Stored entries:
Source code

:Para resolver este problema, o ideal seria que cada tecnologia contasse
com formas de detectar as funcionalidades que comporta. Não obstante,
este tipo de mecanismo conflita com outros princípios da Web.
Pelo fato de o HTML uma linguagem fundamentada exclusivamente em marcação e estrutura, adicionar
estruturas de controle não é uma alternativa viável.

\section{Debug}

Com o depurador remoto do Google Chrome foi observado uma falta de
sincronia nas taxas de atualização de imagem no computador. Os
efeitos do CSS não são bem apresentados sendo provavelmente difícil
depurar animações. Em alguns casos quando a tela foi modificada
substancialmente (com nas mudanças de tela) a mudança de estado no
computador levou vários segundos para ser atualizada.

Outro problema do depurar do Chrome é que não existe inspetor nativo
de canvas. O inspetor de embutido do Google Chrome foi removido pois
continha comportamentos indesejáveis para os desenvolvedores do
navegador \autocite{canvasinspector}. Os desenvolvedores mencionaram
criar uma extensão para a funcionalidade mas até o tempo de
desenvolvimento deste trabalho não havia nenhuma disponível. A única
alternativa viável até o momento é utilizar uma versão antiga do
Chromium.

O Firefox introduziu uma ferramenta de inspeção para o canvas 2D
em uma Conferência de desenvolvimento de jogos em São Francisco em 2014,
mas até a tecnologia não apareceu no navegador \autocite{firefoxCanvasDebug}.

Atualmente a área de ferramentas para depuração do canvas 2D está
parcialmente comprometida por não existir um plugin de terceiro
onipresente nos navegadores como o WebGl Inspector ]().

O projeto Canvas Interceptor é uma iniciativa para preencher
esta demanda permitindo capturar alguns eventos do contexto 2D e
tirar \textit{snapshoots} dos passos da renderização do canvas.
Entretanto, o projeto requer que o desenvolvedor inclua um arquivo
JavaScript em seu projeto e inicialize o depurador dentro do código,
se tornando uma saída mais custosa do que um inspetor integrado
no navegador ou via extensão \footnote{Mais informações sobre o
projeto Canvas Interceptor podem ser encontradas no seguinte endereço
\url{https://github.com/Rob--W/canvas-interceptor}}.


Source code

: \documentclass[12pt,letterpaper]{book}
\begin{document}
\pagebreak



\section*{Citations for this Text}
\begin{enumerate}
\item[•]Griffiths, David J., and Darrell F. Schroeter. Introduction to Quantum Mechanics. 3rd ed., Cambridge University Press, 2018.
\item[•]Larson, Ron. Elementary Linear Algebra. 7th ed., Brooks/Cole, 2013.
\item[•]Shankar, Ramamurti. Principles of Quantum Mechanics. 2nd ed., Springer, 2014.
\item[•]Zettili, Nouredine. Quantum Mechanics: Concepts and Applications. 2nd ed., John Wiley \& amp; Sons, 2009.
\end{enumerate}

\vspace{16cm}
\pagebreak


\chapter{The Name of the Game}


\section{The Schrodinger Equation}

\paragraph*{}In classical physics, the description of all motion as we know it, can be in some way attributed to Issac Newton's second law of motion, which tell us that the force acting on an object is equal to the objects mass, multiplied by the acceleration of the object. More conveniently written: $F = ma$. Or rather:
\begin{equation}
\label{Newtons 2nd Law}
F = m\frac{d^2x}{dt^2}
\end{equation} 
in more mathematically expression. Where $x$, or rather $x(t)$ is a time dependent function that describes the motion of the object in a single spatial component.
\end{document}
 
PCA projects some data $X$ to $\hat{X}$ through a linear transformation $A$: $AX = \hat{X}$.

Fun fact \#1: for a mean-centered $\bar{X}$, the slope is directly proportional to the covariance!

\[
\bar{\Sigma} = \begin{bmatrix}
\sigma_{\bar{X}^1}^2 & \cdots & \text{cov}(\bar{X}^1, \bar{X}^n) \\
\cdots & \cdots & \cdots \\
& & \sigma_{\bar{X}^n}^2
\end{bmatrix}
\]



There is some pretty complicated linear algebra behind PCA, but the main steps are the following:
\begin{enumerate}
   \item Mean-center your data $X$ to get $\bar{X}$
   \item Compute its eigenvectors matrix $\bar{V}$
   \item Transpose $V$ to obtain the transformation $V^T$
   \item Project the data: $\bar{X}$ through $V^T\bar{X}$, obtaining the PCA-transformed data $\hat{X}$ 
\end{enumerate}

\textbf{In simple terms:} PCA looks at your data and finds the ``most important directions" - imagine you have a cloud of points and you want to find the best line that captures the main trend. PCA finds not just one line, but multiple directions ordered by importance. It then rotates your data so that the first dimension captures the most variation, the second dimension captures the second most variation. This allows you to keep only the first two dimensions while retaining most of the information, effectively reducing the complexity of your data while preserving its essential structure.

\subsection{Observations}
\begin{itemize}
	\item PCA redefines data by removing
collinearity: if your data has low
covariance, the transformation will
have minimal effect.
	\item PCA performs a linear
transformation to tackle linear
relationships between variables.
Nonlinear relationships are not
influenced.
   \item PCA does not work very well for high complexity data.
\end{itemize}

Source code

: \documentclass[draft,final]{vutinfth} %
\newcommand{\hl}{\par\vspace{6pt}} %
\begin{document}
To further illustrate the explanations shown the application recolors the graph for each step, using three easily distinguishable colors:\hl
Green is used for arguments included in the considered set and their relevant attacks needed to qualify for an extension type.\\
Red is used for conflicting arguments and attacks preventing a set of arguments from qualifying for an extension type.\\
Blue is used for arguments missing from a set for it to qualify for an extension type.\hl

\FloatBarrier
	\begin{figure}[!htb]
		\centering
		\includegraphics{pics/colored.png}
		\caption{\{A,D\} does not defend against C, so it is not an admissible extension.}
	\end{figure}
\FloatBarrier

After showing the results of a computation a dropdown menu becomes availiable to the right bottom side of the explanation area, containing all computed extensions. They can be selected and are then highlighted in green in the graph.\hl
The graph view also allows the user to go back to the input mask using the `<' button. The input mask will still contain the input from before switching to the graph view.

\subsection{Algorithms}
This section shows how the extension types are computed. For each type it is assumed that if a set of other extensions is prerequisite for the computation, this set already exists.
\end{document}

* * *

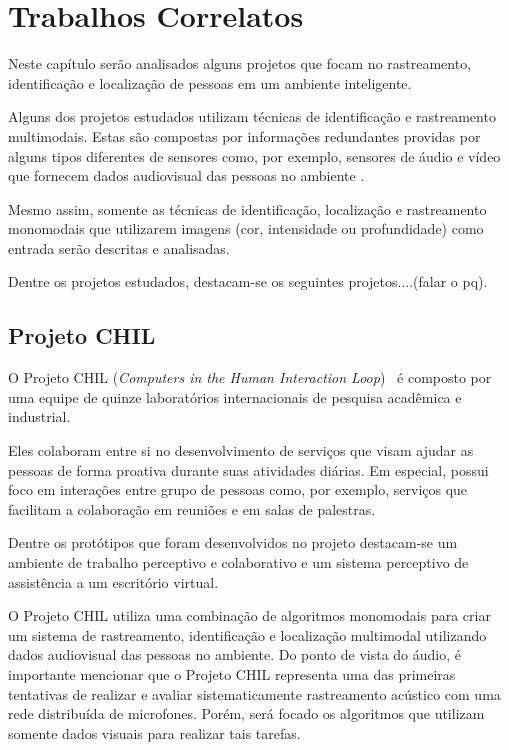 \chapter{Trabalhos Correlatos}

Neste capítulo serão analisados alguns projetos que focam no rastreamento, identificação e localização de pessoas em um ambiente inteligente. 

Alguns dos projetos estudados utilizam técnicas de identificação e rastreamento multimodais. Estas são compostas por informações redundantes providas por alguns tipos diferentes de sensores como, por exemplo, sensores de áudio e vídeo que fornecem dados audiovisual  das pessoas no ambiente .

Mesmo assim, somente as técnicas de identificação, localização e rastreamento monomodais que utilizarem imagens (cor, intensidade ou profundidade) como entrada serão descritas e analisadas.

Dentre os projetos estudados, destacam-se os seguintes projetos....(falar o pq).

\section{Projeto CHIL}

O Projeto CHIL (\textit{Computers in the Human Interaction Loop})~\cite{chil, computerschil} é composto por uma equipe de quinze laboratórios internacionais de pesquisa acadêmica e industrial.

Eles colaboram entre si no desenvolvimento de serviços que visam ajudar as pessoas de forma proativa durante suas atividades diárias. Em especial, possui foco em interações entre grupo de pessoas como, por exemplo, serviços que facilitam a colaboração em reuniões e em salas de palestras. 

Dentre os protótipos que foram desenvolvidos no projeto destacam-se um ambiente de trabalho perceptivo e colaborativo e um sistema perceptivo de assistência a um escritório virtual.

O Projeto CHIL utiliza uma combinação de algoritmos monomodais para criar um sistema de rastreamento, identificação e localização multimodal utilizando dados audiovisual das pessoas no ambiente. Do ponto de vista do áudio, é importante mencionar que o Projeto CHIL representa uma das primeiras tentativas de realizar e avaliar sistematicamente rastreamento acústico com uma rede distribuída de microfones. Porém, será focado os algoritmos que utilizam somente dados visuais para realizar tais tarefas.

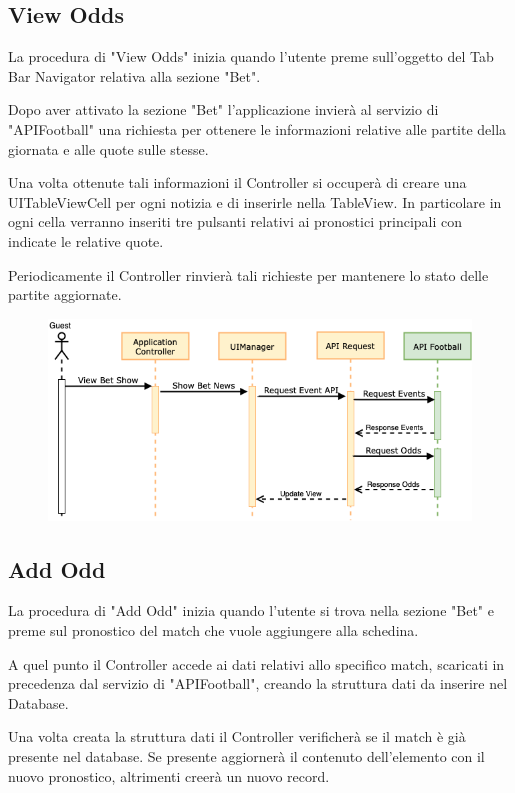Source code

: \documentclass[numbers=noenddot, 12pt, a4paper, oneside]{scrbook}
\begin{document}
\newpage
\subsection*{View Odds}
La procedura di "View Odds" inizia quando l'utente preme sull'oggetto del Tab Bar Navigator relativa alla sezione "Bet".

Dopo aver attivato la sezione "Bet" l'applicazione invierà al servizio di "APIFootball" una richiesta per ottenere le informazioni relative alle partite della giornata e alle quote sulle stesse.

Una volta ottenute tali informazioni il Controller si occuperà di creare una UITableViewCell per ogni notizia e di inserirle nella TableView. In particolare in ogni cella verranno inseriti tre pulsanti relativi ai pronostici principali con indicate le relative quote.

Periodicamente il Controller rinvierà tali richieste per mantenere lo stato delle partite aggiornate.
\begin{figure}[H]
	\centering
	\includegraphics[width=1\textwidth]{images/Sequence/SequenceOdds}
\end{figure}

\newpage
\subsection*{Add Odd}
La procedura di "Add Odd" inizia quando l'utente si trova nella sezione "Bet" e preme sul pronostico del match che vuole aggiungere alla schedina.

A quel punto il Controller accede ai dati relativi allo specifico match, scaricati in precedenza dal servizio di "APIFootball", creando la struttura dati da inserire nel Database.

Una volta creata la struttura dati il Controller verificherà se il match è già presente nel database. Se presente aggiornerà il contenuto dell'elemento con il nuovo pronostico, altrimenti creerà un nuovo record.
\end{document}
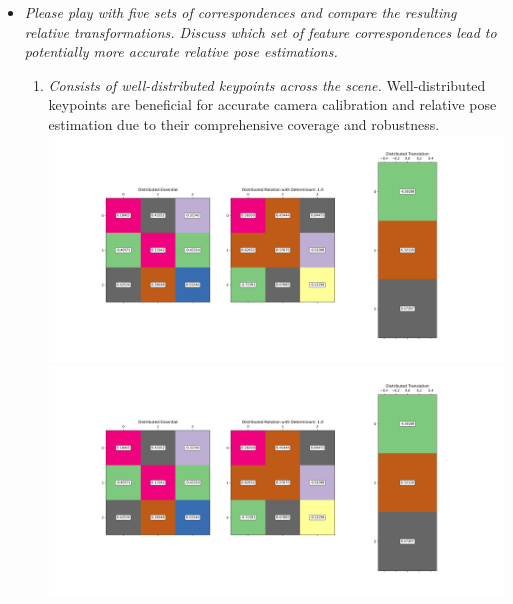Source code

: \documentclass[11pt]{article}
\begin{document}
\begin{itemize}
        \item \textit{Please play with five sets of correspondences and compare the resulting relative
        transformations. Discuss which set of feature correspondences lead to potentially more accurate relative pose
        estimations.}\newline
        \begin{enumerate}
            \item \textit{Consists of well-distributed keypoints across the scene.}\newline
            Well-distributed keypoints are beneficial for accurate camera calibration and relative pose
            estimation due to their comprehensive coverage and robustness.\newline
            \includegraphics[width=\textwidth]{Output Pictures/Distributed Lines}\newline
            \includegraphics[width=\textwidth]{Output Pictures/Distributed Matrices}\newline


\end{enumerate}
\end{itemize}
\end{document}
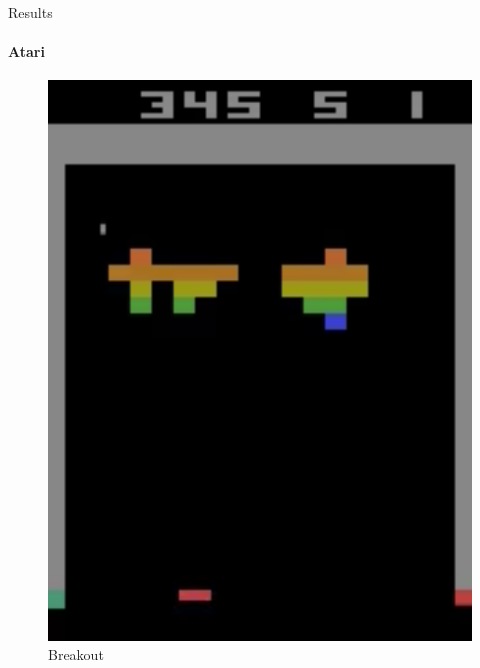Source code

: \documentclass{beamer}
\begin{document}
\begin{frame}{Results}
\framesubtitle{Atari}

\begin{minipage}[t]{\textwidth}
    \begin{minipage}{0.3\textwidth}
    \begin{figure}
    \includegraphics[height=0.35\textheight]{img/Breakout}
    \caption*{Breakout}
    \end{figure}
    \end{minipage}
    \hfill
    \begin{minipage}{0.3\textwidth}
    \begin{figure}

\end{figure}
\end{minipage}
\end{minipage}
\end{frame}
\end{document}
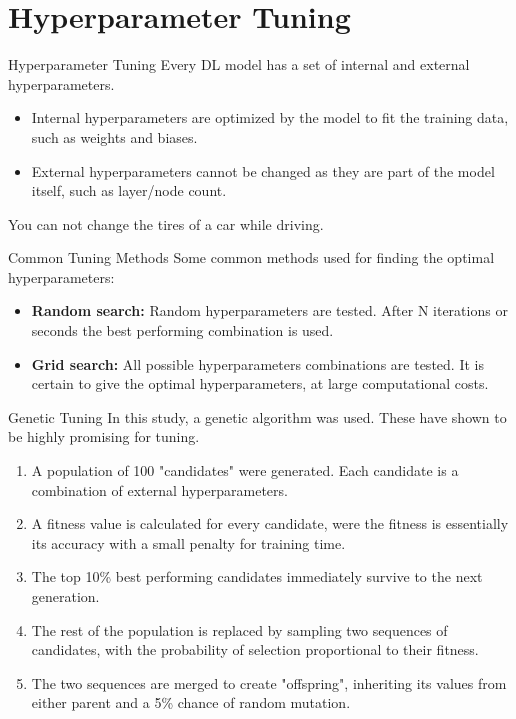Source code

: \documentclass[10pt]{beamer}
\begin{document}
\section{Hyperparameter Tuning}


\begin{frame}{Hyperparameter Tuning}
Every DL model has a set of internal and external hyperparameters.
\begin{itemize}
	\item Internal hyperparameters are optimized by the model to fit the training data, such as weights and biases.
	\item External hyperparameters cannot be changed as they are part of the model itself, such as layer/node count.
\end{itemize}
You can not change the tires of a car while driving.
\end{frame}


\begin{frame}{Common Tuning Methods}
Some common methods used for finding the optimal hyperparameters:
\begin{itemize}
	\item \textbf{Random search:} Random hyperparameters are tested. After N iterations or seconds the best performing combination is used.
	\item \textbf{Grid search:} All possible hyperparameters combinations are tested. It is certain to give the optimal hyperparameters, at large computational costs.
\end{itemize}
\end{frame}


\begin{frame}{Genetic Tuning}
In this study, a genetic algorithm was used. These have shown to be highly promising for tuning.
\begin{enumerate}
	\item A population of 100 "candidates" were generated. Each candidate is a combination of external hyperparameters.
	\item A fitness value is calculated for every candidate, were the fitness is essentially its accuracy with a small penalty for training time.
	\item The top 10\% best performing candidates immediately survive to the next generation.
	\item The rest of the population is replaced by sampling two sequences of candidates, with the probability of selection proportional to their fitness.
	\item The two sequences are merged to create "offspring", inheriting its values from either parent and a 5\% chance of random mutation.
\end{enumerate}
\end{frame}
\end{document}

---

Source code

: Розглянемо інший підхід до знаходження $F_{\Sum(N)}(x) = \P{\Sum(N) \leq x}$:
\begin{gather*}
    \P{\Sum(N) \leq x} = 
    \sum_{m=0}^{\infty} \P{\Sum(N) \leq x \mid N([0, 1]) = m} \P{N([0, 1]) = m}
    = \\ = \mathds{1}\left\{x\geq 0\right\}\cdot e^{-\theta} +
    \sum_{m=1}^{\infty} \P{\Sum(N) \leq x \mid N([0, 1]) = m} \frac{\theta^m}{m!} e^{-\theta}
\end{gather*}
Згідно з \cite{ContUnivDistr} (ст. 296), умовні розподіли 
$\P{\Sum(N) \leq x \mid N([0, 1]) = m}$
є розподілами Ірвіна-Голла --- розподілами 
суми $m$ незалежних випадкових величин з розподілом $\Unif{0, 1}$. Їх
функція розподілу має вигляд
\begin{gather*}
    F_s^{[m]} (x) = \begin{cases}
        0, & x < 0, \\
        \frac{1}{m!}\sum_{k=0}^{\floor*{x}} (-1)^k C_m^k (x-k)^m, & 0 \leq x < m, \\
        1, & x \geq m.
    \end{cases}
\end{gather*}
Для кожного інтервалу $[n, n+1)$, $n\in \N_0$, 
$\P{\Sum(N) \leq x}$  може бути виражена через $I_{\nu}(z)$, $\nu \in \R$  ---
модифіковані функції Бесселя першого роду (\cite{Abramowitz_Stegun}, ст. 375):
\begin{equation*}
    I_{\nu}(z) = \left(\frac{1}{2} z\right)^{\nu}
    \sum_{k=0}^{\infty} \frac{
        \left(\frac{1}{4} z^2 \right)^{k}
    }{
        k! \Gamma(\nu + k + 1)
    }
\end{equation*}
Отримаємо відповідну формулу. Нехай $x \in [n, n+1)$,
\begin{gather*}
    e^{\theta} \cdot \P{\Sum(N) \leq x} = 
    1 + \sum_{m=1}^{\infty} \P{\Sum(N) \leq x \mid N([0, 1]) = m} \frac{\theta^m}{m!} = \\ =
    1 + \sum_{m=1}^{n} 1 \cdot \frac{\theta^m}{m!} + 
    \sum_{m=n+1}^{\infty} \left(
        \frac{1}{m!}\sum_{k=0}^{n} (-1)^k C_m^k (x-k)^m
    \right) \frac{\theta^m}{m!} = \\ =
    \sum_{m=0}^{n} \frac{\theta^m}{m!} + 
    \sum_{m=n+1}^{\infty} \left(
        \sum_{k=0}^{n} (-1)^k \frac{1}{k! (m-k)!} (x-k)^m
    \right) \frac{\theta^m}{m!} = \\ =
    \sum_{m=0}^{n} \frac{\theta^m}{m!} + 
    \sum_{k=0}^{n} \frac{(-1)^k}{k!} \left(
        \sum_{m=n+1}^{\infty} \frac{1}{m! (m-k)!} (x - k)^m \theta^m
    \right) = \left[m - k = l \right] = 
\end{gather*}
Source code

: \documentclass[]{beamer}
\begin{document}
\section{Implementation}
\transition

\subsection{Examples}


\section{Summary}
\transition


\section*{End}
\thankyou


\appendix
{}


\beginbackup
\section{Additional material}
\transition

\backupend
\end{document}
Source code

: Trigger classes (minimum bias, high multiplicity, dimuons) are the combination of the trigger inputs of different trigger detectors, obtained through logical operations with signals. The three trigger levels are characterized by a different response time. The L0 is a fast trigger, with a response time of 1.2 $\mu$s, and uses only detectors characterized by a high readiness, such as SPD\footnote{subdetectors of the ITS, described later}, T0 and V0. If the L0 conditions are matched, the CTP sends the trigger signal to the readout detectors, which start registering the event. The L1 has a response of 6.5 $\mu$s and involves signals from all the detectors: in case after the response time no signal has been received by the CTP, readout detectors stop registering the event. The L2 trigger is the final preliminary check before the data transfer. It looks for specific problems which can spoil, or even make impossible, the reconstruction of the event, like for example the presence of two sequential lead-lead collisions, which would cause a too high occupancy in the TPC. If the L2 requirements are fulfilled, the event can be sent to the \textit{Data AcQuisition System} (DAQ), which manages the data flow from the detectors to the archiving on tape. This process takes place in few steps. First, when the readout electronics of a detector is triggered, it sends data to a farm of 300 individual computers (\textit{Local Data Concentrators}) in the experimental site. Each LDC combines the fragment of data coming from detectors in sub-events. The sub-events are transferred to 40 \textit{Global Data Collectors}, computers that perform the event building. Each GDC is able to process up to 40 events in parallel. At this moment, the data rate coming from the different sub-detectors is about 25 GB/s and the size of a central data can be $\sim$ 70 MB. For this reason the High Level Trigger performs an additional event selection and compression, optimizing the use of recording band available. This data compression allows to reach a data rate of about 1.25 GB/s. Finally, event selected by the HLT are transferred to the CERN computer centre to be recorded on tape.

Required work:
Copy out only the lines above from the one with "JavaScript em seu" to the one with "no navegador ou", inclusive, exactly as they stand.

Response below:
JavaScript em seu projeto e inicialize o depurador dentro do código,
se tornando uma saída mais custosa do que um inspetor integrado
no navegador ou via extensão \footnote{Mais informações sobre o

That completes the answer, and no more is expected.